Why does it take so much time? bank conflicts? if so what can be done?

Thanks in advance

Hi,

If you are “breaking out” of your kernel, do you still write the results to global mem? If you don’t, the optimizer will eliminate almost all of your computation.
In general, I think it’s better to use clock() to measure how long a chunk of code takes, instead of commenting regions out and hoping nothing funky happens.

In any case, use the profiler to look for bank conflicts (the field is “warp serialize”, or something like that) and other oddities. Make sure no two threads in a half-warp access different addresses in the same bank.

Hi,

I’ve taken your advice and used the clock option and indeed the first part of the code is ~10 times faster then the second part which only works with shared memory and sums things up.

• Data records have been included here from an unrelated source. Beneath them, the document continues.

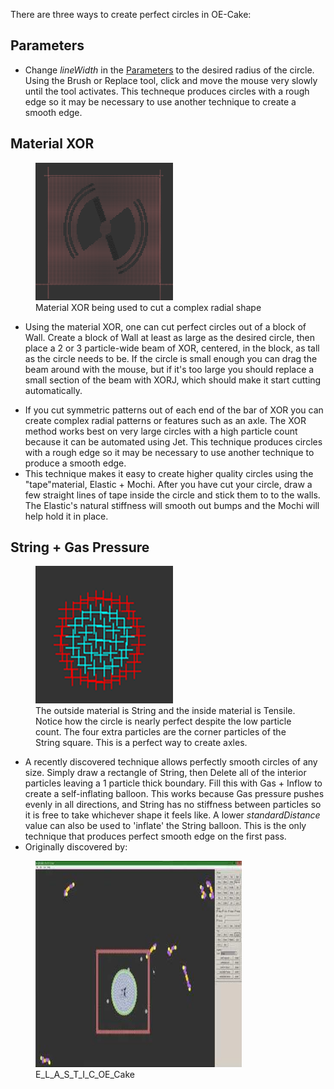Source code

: There are three ways to create perfect circles in OE-Cake:

## Parameters

-   Change *lineWidth* in the [Parameters](/Parameters.md "Parameters") to the desired radius of the circle. Using the Brush or Replace tool, click and move the mouse very slowly until the tool activates. This techneque produces circles with a rough edge so it may be necessary to use another technique to create a smooth edge.

## Material XOR

<figure>
<img src="/images/Screen%20Shot%202015-12-09%20at%2018.12.04.png" title="Material XOR being used to cut a complex radial shape" width="220" height="220" alt="Material XOR being used to cut a complex radial shape" /><figcaption aria-hidden="true">Material XOR being used to cut a complex radial shape</figcaption>
</figure>

-   Using the material XOR, one can cut perfect circles out of a block of Wall. Create a block of Wall at least as large as the desired circle, then place a 2 or 3 particle-wide beam of XOR, centered, in the block, as tall as the circle needs to be. If the circle is small enough you can drag the beam around with the mouse, but if it's too large you should replace a small section of the beam with XORJ, which should make it start cutting automatically.

<!-- -->

-   If you cut symmetric patterns out of each end of the bar of XOR you can create complex radial patterns or features such as an axle. The XOR method works best on very large circles with a high particle count because it can be automated using Jet. This technique produces circles with a rough edge so it may be necessary to use another technique to produce a smooth edge.
-   This technique makes it easy to create higher quality circles using the "tape"material, Elastic + Mochi. After you have cut your circle, draw a few straight lines of tape inside the circle and stick them to to the walls. The Elastic's natural stiffness will smooth out bumps and the Mochi will help hold it in place.

## String + Gas Pressure

<figure>
<img src="/images/Screenshot%20from%202019-03-24%2013-23-41.png" title="The outside material is String and the inside material is Tensile. Notice how the circle is nearly perfect despite the low particle count. The four extra particles are the corner particles of the String square. This is a perfect way to create axles. " width="220" height="220" alt="The outside material is String and the inside material is Tensile. Notice how the circle is nearly perfect despite the low particle count. The four extra particles are the corner particles of the String square. This is a perfect way to create axles. " /><figcaption aria-hidden="true">The outside material is String and the inside material is Tensile. Notice how the circle is nearly perfect despite the low particle count. The four extra particles are the corner particles of the String square. This is a perfect way to create axles. </figcaption>
</figure>

-   A recently discovered technique allows perfectly smooth circles of any size. Simply draw a rectangle of String, then Delete all of the interior particles leaving a 1 particle thick boundary. Fill this with Gas + Inflow to create a self-inflating balloon. This works because Gas pressure pushes evenly in all directions, and String has no stiffness between particles so it is free to take whichever shape it feels like. A lower *standardDistance* value can also be used to 'inflate' the String balloon. This is the only technique that produces perfect smooth edge on the first pass.
-   Originally discovered by:

<figure>
<img src="/images/E%20L%20A%20S%20T%20I%20C%20OE%20Cake" title="E_L_A_S_T_I_C_OE_Cake" width="330" height="330" alt="E_L_A_S_T_I_C_OE_Cake" /><figcaption aria-hidden="true">E_L_A_S_T_I_C_OE_Cake</figcaption>
</figure>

Any ideas why? I’ll run the profiler tomorrow but Im not sure I can avoid the bank conflicts and the amount of work done by the second part just seems to me to have taken by far faster then the

first one which now I see is the opposite.

thanks

Hi,
I’ve ran the code through the profiler on a Tesla C1060. I’d appriciate any assistance… :)
Profiler.JPG

Looking at the profiler output it looks like divergent warps might be your problem (note that the longer the kernel takes, the higher the amount of divergent warps), bank conflicts are about the last thing to optimize for.

The first part of your code runs when threadIdx.x < iCurrentTraceChunkSize (no divergence, there might just be some threads inactive in the last warp)
The second part has 3 if’s that are potential warp divergence causes, and they are within 3 nested for loops!

Maybe you can get rid of some for loops by letting a block calculate what you now calculate per thread?

Hi Denis,

The problem is that the output of the first part of the calculation can get to ~200MB*100 for even a medium sized project. So if I split it up (to 2 kernels, is that what you suggest?)

I’ll have to write and read that amount of data. It seems to me too much no?

I still dont get why the second part which works only on registers and smem would take sooooo long :( the divergence should have such a vast impact on the performance?

thanks

eyal

Hi Eyal,

The second part is running in a double for loop, so it is running 320 times. 1900-145= 1755 msec / 320 = 5,5 msec.

You might win some time by doing the following changes: iTraceChunk * TRACE_SRXO_CHUNK_SIZE -> __mul24(iTraceChunk, TRACE_SRXO_CHUNK_SIZE) and the same for iTimeChunk * BLOCK_THREAD_SIZE (integer multiplication takes a lot more time (from the back of my mind 16x) that a floating point multiplication, __mul24 only 4x as much.

But it might be indeed that splitting the kernel in 2 parts and using the parallelism possible in the second part will enhance the speed. (you can count how much data you need to write in the first and read in the second. Divide that by the bandwidth of almost 100 GB/s and you see how much overhead that will introduce.

That is one not so nice part of CUDA, it is not always possible to predict how much a code change will improve the speed. You really have to try and see.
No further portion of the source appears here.